Swam for exactly 3hr and 30mins .

We were like practicing like crazy , trying like mad .

Finally we learnt all those skills *winks .

Went to meet caryn , yunli and jiamin at tampinies 1 .

Went to bugis junction OMG , i love it there .

Like my paradise kekeke :x Lots of nice neoprint booth and we took some ?

Soon we left at 5 plus . Currently home bye folks .

Sunday, October 17, 2010

I'm not gonna care anymore .
Do whatever you want , say whatever you want .
I can't be bothered anymore (:
I'm tired consistanly exhausting myself caring about things like this .
I dun live a life to please people .
I made my own choices , be it you like it or not .



Hmm , holiday is getting boring .
Have been passing my days watching personal taste .
Finally finish T_T I love the show >.< Gonna get back our result in like 2 days ?
I hope i will pass and not retain .
Nothing much to say also so byebye .

Sunday, October 10, 2010


A day without talking to you makes me feel weird >~<

Art is driving me way crazy .
Complicating concepts RAHHH ! >:
Maths paper 2 tomorrow , i pray it wouldn't be a killer >~<
Rot at home for the whole damm day .
It was freaking boring having to do nothing except for watching TV .
And TV and more TV ! kekeke .
But i didn't neglected my studies so yeah ?
Hmm nothing much to say too so byebye . ^~^

Monday, October 4, 2010

Let's just make it clear , till the very end you still don't trust me don't you ?
Sigh i dunno anymore , here i am faking a smile .
I pretend i do not know anything .
Lying everything is alright .
But deep down in my heart ...
Everything proves me wrong .



BEAST !

Hehehe , beast is finally back with their new album . I love their new song breathe .

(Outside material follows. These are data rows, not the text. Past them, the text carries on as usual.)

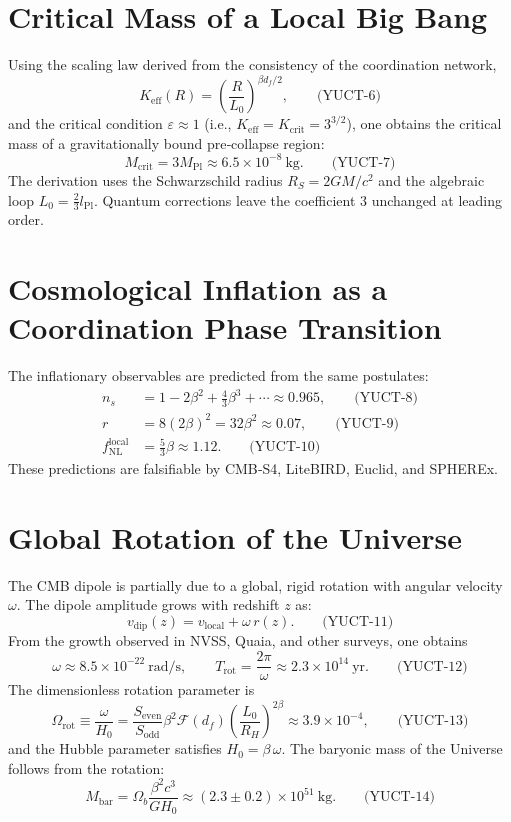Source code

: \documentclass[12pt,a4paper]{article}
\newcommand{\Keff}{K_{\mathrm{eff}}}
\newcommand{\betaf}{\beta}
\newcommand{\Lpl}{l_{\mathrm{Pl}}}
\newcommand{\Sodd}{S_{\mathrm{odd}}}
\newcommand{\Seven}{S_{\mathrm{even}}}
\newcommand{\Lzero}{L_0}
\newcommand{\Mbar}{M_{\mathrm{bar}}}
\begin{document}
	\section{Critical Mass of a Local Big Bang}
	
	Using the scaling law derived from the consistency of the coordination network,
	\[
	\Keff(R) = \left(\frac{R}{\Lzero}\right)^{\betaf d_f/2}, \qquad\text{(YUCT-6)}
	\]
	and the critical condition \(\varepsilon \approx 1\) (i.e., \(\Keff = K_{\mathrm{crit}} = 3^{3/2}\)), one obtains the critical mass of a gravitationally bound pre‑collapse region:
	\[
	M_{\mathrm{crit}} = 3 M_{\mathrm{Pl}} \approx 6.5\times 10^{-8}\ \mathrm{kg}. \qquad\text{(YUCT-7)}
	\]
	The derivation uses the Schwarzschild radius \(R_S = 2GM/c^2\) and the algebraic loop \(\Lzero = \frac{2}{3}\Lpl\). Quantum corrections leave the coefficient 3 unchanged at leading order.
	
	\section{Cosmological Inflation as a Coordination Phase Transition}
	
	The inflationary observables are predicted from the same postulates:
	\begin{align}
		n_s &= 1 - 2\betaf^2 + \frac{4}{3}\betaf^3 + \cdots \approx 0.965, \qquad\text{(YUCT-8)}\\
		r &= 8(2\betaf)^2 = 32\betaf^2 \approx 0.07, \qquad\text{(YUCT-9)}\\
		f_{\mathrm{NL}}^{\mathrm{local}} &= \frac{5}{3}\betaf \approx 1.12. \qquad\text{(YUCT-10)}
	\end{align}
	These predictions are falsifiable by CMB‑S4, LiteBIRD, Euclid, and SPHEREx.
	
	\section{Global Rotation of the Universe}
	
	The CMB dipole is partially due to a global, rigid rotation with angular velocity \(\omega\). The dipole amplitude grows with redshift \(z\) as:
	\[
	v_{\mathrm{dip}}(z) = v_{\mathrm{local}} + \omega\, r(z). \qquad\text{(YUCT-11)}
	\]
	From the growth observed in NVSS, Quaia, and other surveys, one obtains
	\[
	\omega \approx 8.5\times 10^{-22}\ \mathrm{rad/s},\qquad
	T_{\mathrm{rot}} = \frac{2\pi}{\omega} \approx 2.3\times 10^{14}\ \mathrm{yr}. \qquad\text{(YUCT-12)}
	\]
	The dimensionless rotation parameter is
	\[
	\Omega_{\mathrm{rot}} \equiv \frac{\omega}{H_0} = \frac{\Seven}{\Sodd} \betaf^2 \mathcal{F}(d_f)\left(\frac{L_0}{R_H}\right)^{2\betaf} \approx 3.9\times 10^{-4}, \qquad\text{(YUCT-13)}
	\]
	and the Hubble parameter satisfies \(H_0 = \betaf\,\omega\). The baryonic mass of the Universe follows from the rotation:
	\[
	\Mbar = \Omega_b\frac{\betaf^2 c^3}{G H_0} \approx (2.3\pm 0.2)\times 10^{51}\ \mathrm{kg}. \qquad\text{(YUCT-14)}
	\]
	
\end{document}
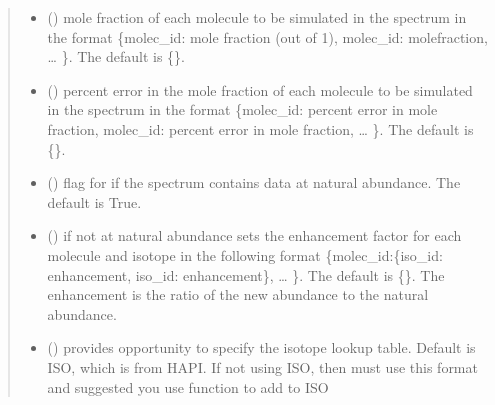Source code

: \documentclass[letterpaper,10pt,english]{sphinxmanual}
\begin{document}
\begin{fulllineitems}
\begin{quote}
\begin{description}
\begin{itemize}
\item {} 
\sphinxAtStartPar
{} (\sphinxstyleliteralemphasis{\sphinxupquote{, }}) \textendash{} mole fraction of each molecule to be simulated in the spectrum in the format \{molec\_id: mole fraction (out of 1), molec\_id: molefraction, … \}. The default is \{\}.

\item {} 
\sphinxAtStartPar
{} (\sphinxstyleliteralemphasis{\sphinxupquote{, }}) \textendash{} percent error in the mole fraction of each molecule to be simulated in the spectrum in the format \{molec\_id: percent error in mole fraction, molec\_id: percent error in mole fraction, … \}. The default is \{\}.

\item {} 
\sphinxAtStartPar
{} (\sphinxstyleliteralemphasis{\sphinxupquote{, }}) \textendash{} flag for if the spectrum contains data at natural abundance. The default is True.

\item {} 
\sphinxAtStartPar
{} (\sphinxstyleliteralemphasis{\sphinxupquote{, }}) \textendash{} if not at natural abundance sets the enhancement factor for each molecule and isotope in the following format \{molec\_id:\{iso\_id: enhancement, iso\_id: enhancement\}, … \}. The default is \{\}.  The enhancement is the ratio of the new abundance to the natural abundance.

\item {} 
\sphinxAtStartPar
{} (\sphinxstyleliteralemphasis{\sphinxupquote{, }}) \textendash{} provides opportunity to specify the isotope look\sphinxhyphen{}up table.  Default is ISO, which is from HAPI.  If not using ISO, then must use this format and suggested you use function to add to ISO


\end{itemize}
\end{description}
\end{quote}
\end{fulllineitems}
\end{document}
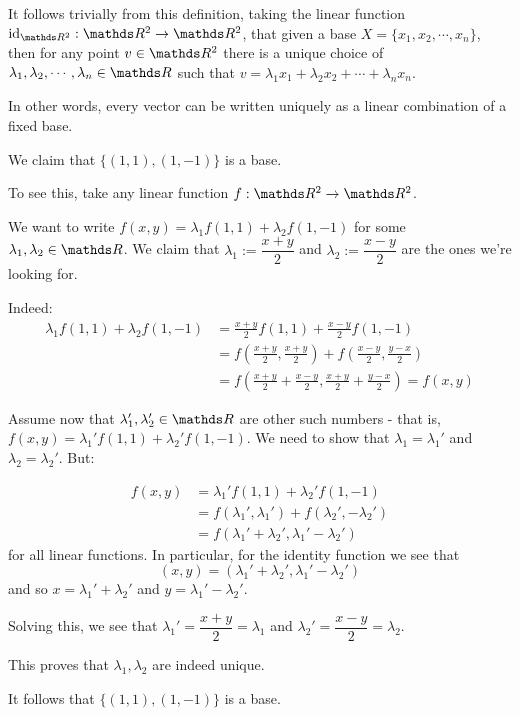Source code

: \begin{rmk}
	It follows trivially from this definition, taking the linear function $\id_{\R^2}:\R^2\to\R^2$, that given a base $X=\{x_1,x_2,\cdots,x_n\}$, then for any point $v\in\R^2$ there is a unique choice of $\lambda_1,\lambda_2,\cdots,\lambda_n\in\R$ such that $v=\lambda_1x_1+\lambda_2x_2+\cdots+\lambda_nx_n$. 
	
	In other words, every vector can be written uniquely as a linear combination of a fixed base.
\end{rmk}

\begin{ex}
	We claim that $\{(1,1),(1,-1)\}$ is a base.
	
	To see this, take any linear function $f:\R^2\to\R^2$.
	
	We want to write $f(x,y)=\lambda_1 f(1,1)+\lambda_2 f(1,-1)$ for some $\lambda_1,\lambda_2\in\R$. We claim that $\lambda_1:=\dfrac{x+y}{2}$ and $\lambda_2:=\dfrac{x-y}{2}$ are the ones we're looking for.
	
	Indeed:
	\begin{align*}
		\lambda_1 f(1,1)+\lambda_2 f(1,-1)&=\frac{x+y}{2}f(1,1)+\frac{x-y}{2}f(1,-1)\\
		&=f\left(\frac{x+y}{2},\frac{x+y}{2}\right)+f\left(\frac{x-y}{2},\frac{y-x}{2}\right)\\
		&=f\left(\frac{x+y}{2}+\frac{x-y}{2},\frac{x+y}{2}+\frac{y-x}{2}\right)=f(x,y)
	\end{align*}
	
	Assume now that $\lambda_1',\lambda_2'\in \R$ are other such numbers - that is, $f(x,y)=\lambda_1'f(1,1)+\lambda_2'f(1,-1)$. We need to show that $\lambda_1=\lambda_1'$ and $\lambda_2=\lambda_2'$. But:
	
	\begin{align*}
		f(x,y)&=\lambda_1'f(1,1)+\lambda_2'f(1,-1)\\
		&=f(\lambda_1',\lambda_1')+f(\lambda_2',-\lambda_2')\\
		&=f(\lambda_1'+\lambda_2',\lambda_1'-\lambda_2')
	\end{align*}for all linear functions. In particular, for the identity function we see that 
	\[(x,y)=(\lambda_1'+\lambda_2',\lambda_1'-\lambda_2')\]and so $x=\lambda_1'+\lambda_2'$ and $y=\lambda_1'-\lambda_2'$.
	
	Solving this, we see that $\lambda_1'=\dfrac{x+y}{2}=\lambda_1$ and $\lambda_2'=\dfrac{x-y}{2}=\lambda_2$.
	
	This proves that $\lambda_1,\lambda_2$ are indeed unique. 
	
	It follows that $\{(1,1),(1,-1)\}$ is a base.
\end{ex}

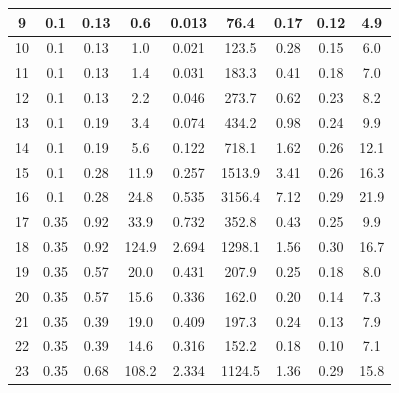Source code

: \begin{table}[!h]
\begin{center}
\begin{tabular}{|c|c|c|c|c|c|c||c|c|}
9        & 0.1      & 0.13       & 0.6         &  0.013                &  76.4          & 0.17          & 0.12      & 4.9          \\ \hline
10       & 0.1      & 0.13       & 1.0         &  0.021                &  123.5         & 0.28          & 0.15      & 6.0          \\ \hline
11       & 0.1      & 0.13       & 1.4         &  0.031                &  183.3         & 0.41          & 0.18      & 7.0          \\ \hline
12       & 0.1      & 0.13       & 2.2         &  0.046                &  273.7         & 0.62          & 0.23      & 8.2          \\ \hline
13       & 0.1      & 0.19       & 3.4         &  0.074                &  434.2         & 0.98          & 0.24      & 9.9          \\ \hline
14       & 0.1      & 0.19       & 5.6         &  0.122                &  718.1         & 1.62          & 0.26      & 12.1          \\ \hline
15       & 0.1      & 0.28       & 11.9        &  0.257                &  1513.9        & 3.41          & 0.26      & 16.3          \\ \hline
16       & 0.1      & 0.28       & 24.8        &  0.535                &  3156.4        & 7.12          & 0.29      & 21.9          \\ \hline
17       & 0.35     & 0.92       & 33.9        &  0.732                &  352.8         & 0.43          & 0.25      & 9.9          \\ \hline
18       & 0.35     & 0.92       & 124.9       &  2.694                &  1298.1        & 1.56          & 0.30      & 16.7          \\ \hline
19       & 0.35     & 0.57       & 20.0        &  0.431                &  207.9         & 0.25          & 0.18      & 8.0          \\ \hline
20       & 0.35     & 0.57       & 15.6        &  0.336                &  162.0         & 0.20          & 0.14      & 7.3          \\ \hline
21       & 0.35     & 0.39       & 19.0        &  0.409                &  197.3         & 0.24          & 0.13      & 7.9          \\ \hline
22       & 0.35     & 0.39       & 14.6        &  0.316                &  152.2         & 0.18          & 0.10      & 7.1          \\ \hline
23       & 0.35     & 0.68       & 108.2       &  2.334                &  1124.5        & 1.36          & 0.29      & 15.8          \\ \hline

\end{tabular}
\end{center}
\end{table}
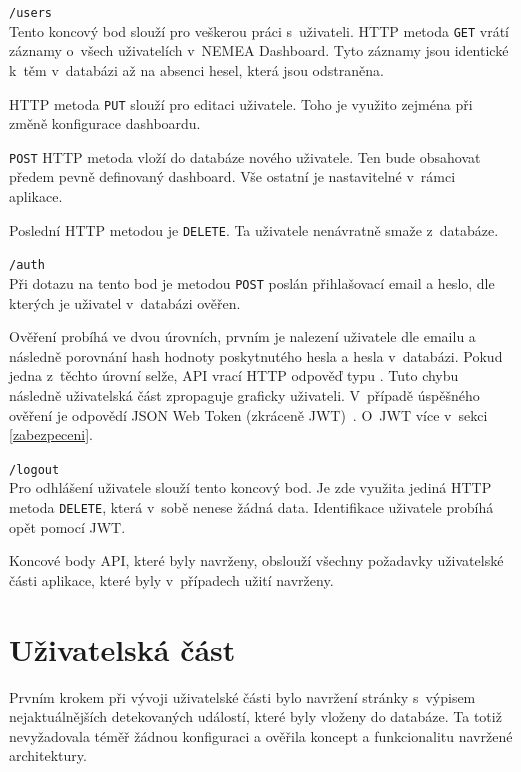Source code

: \begin{description}
    \item \texttt{/users}\\
        Tento koncový bod slouží pro veškerou práci s~uživateli. HTTP metoda \texttt{GET} vrátí záznamy o~všech uživatelích v~NEMEA Dashboard. Tyto záznamy jsou identické k~těm v~databázi až na absenci hesel, která jsou odstraněna.

        HTTP metoda \texttt{PUT} slouží pro editaci uživatele. Toho je využito zejména při změně konfigurace dashboardu.

        \texttt{POST} HTTP metoda vloží do databáze nového uživatele. Ten bude obsahovat předem pevně definovaný dashboard. Vše ostatní je nastavitelné v~rámci aplikace.

        Poslední HTTP metodou je \texttt{DELETE}. Ta uživatele nenávratně smaže z~databáze.

    \item \texttt{/auth}\\
        Při dotazu na tento bod je metodou \texttt{POST} poslán přihlašovací email a heslo, dle kterých je uživatel v~databázi ověřen.

        Ověření probíhá ve dvou úrovních, prvním je nalezení uživatele dle emailu a následně porovnání hash hodnoty poskytnutého hesla a hesla v~databázi. Pokud jedna z~těchto úrovní selže, API vrací HTTP odpověď typu . Tuto chybu následně uživatelská část zpropaguje graficky uživateli. V~případě úspěšného ověření je odpovědí JSON Web Token (zkráceně JWT)~\cite{rfc:jwt}. O~JWT více v~sekci \ref{zabezpeceni}.

    \item \texttt{/logout}\\
        Pro odhlášení uživatele slouží tento koncový bod. Je zde využita jediná HTTP metoda \texttt{DELETE}, která v~sobě nenese žádná data. Identifikace uživatele probíhá opět pomocí JWT.
\end{description}

Koncové body API, které byly navrženy, obslouží všechny požadavky uživatelské části aplikace, které byly v~případech užití navrženy.

\section{Uživatelská část}

Prvním krokem při vývoji uživatelské části bylo navržení stránky s~výpisem nejaktuálnějších detekovaných událostí, které byly vloženy do databáze. Ta totiž nevyžadovala téměř žádnou konfiguraci a ověřila koncept a funkcionalitu navržené architektury.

Well i have not much to say too byebye .

Sunday, October 3, 2010

Alrights , so ermm . Started the day off normally ?
Geography paper made me panic like crazy .
But afterall the paper was soso .
The section a & d were easy but the section b & c were driving me crazy .
I finished the paper till the very last minute and that is badbad sgin >< .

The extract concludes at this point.